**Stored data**
::::::

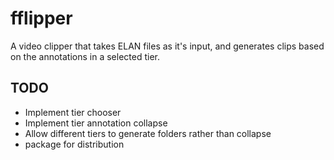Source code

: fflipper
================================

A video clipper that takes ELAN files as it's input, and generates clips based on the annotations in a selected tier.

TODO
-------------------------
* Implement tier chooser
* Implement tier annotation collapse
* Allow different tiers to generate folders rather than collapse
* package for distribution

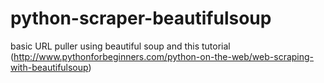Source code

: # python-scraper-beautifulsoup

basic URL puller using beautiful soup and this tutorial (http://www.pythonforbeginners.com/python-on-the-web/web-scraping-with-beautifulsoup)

::::::

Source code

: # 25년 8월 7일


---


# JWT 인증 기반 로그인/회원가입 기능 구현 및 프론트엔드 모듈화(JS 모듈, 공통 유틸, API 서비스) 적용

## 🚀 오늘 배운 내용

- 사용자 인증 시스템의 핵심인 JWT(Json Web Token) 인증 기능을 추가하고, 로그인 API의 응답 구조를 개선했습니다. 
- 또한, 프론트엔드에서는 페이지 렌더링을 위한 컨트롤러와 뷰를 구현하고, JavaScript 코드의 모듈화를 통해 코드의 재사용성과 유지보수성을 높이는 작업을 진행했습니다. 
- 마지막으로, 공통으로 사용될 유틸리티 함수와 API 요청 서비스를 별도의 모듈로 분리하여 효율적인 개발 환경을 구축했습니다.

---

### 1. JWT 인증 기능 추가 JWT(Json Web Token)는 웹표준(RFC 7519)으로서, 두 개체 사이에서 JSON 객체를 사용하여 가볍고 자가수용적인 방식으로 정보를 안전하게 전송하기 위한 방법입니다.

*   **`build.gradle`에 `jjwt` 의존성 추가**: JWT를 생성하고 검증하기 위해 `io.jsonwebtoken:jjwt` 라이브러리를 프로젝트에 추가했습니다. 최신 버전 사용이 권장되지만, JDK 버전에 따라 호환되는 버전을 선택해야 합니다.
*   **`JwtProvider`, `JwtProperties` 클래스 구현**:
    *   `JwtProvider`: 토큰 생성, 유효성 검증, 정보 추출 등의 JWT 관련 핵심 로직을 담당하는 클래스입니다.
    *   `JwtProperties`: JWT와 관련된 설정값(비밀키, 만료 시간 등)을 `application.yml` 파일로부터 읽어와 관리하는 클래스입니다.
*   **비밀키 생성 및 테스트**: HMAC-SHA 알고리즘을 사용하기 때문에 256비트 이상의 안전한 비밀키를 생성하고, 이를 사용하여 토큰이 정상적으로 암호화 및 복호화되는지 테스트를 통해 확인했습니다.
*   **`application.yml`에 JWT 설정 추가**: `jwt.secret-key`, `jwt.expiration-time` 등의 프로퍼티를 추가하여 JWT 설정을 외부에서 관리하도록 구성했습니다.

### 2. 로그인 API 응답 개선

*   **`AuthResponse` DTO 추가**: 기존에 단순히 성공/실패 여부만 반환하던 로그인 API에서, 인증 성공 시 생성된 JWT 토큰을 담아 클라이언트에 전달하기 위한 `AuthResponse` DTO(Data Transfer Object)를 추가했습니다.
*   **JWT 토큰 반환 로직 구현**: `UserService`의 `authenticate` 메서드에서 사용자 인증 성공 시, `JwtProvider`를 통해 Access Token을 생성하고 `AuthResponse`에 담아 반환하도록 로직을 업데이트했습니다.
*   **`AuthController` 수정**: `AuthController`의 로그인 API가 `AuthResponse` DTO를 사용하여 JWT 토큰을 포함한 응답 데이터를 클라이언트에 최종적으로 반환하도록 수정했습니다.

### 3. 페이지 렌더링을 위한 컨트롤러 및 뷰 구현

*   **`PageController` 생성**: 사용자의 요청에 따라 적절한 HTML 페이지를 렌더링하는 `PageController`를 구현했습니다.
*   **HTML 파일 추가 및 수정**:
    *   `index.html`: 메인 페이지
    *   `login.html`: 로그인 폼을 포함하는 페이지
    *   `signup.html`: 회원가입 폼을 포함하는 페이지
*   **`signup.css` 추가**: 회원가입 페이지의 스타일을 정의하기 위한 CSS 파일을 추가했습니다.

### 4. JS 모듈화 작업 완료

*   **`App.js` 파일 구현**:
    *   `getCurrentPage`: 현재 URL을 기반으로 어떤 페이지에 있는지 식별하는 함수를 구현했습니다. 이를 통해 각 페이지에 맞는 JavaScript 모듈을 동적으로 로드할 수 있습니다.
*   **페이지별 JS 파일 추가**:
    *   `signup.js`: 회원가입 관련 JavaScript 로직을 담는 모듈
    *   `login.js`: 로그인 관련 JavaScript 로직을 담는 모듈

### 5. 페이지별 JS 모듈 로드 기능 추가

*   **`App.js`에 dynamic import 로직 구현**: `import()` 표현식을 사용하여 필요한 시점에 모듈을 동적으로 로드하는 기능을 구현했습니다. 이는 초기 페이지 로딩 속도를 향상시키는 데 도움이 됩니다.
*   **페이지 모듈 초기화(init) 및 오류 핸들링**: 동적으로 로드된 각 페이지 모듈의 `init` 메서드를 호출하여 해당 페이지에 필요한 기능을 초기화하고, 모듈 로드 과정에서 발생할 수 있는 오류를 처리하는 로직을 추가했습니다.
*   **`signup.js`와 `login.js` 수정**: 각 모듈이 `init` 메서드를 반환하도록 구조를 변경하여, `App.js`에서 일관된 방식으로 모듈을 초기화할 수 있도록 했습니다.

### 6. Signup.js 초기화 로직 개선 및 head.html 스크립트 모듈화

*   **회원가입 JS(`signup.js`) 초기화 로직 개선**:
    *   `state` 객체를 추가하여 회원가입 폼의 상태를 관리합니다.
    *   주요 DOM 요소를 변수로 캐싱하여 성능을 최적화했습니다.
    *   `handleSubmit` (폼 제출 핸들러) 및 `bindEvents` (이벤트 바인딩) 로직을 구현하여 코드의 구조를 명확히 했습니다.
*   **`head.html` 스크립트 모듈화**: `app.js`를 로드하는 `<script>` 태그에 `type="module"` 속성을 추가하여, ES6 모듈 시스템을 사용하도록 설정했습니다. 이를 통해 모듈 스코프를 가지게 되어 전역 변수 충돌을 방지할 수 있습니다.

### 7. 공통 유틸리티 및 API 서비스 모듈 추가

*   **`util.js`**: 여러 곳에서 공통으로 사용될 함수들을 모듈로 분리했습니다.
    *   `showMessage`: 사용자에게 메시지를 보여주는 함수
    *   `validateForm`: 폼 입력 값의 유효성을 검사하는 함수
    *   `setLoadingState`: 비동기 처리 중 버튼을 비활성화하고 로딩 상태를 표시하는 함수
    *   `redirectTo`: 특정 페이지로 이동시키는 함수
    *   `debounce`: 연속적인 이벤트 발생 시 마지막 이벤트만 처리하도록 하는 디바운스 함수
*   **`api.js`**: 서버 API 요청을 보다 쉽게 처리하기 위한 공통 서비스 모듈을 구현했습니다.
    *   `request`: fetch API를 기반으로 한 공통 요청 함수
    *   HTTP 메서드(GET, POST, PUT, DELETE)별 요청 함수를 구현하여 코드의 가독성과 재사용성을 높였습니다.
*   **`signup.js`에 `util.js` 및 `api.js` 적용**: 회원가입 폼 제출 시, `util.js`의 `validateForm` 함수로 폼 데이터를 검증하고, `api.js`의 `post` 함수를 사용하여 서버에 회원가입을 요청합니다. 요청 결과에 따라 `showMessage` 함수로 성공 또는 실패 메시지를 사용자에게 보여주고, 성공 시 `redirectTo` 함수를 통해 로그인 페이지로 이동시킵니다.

::::::

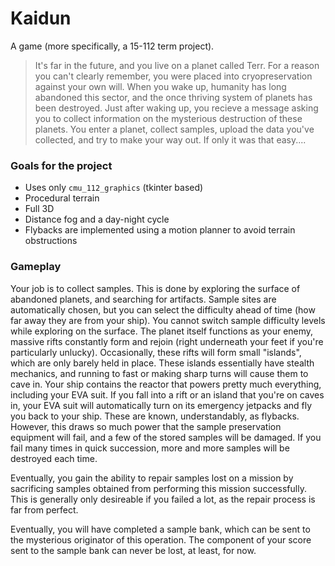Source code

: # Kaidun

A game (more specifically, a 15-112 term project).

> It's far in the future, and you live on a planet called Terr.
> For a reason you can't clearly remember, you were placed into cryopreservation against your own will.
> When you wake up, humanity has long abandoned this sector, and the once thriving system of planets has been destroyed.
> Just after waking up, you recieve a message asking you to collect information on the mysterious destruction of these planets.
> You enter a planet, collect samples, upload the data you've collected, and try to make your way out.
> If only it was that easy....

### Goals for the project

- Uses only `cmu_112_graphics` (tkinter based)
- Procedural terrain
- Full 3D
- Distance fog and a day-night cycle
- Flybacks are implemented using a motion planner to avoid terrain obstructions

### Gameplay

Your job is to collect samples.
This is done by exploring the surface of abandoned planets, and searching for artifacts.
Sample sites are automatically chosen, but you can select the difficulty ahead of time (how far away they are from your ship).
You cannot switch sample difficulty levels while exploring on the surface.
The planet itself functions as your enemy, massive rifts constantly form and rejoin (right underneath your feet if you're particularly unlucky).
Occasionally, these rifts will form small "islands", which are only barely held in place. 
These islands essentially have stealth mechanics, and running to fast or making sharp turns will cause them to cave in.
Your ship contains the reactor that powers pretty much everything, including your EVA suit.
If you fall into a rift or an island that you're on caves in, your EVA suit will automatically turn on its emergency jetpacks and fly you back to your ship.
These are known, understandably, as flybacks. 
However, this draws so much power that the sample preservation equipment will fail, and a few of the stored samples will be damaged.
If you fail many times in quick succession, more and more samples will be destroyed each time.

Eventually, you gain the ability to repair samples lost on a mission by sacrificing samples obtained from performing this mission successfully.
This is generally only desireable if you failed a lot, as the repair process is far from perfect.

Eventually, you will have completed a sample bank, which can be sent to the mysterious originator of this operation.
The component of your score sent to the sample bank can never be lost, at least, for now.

::::::

**ACTIVITY**
All lines above from the line with "캐싱하여 성능을 최적화했습니다." through the line with "처리하도록 하는 디바운스 함수", both included, are to be set down exactly, with nothing else.

**RESULT BELOW**
    *   주요 DOM 요소를 변수로 캐싱하여 성능을 최적화했습니다.
    *   `handleSubmit` (폼 제출 핸들러) 및 `bindEvents` (이벤트 바인딩) 로직을 구현하여 코드의 구조를 명확히 했습니다.
*   **`head.html` 스크립트 모듈화**: `app.js`를 로드하는 `<script>` 태그에 `type="module"` 속성을 추가하여, ES6 모듈 시스템을 사용하도록 설정했습니다. 이를 통해 모듈 스코프를 가지게 되어 전역 변수 충돌을 방지할 수 있습니다.

### 7. 공통 유틸리티 및 API 서비스 모듈 추가

*   **`util.js`**: 여러 곳에서 공통으로 사용될 함수들을 모듈로 분리했습니다.
    *   `showMessage`: 사용자에게 메시지를 보여주는 함수
    *   `validateForm`: 폼 입력 값의 유효성을 검사하는 함수
    *   `setLoadingState`: 비동기 처리 중 버튼을 비활성화하고 로딩 상태를 표시하는 함수
    *   `redirectTo`: 특정 페이지로 이동시키는 함수
    *   `debounce`: 연속적인 이벤트 발생 시 마지막 이벤트만 처리하도록 하는 디바운스 함수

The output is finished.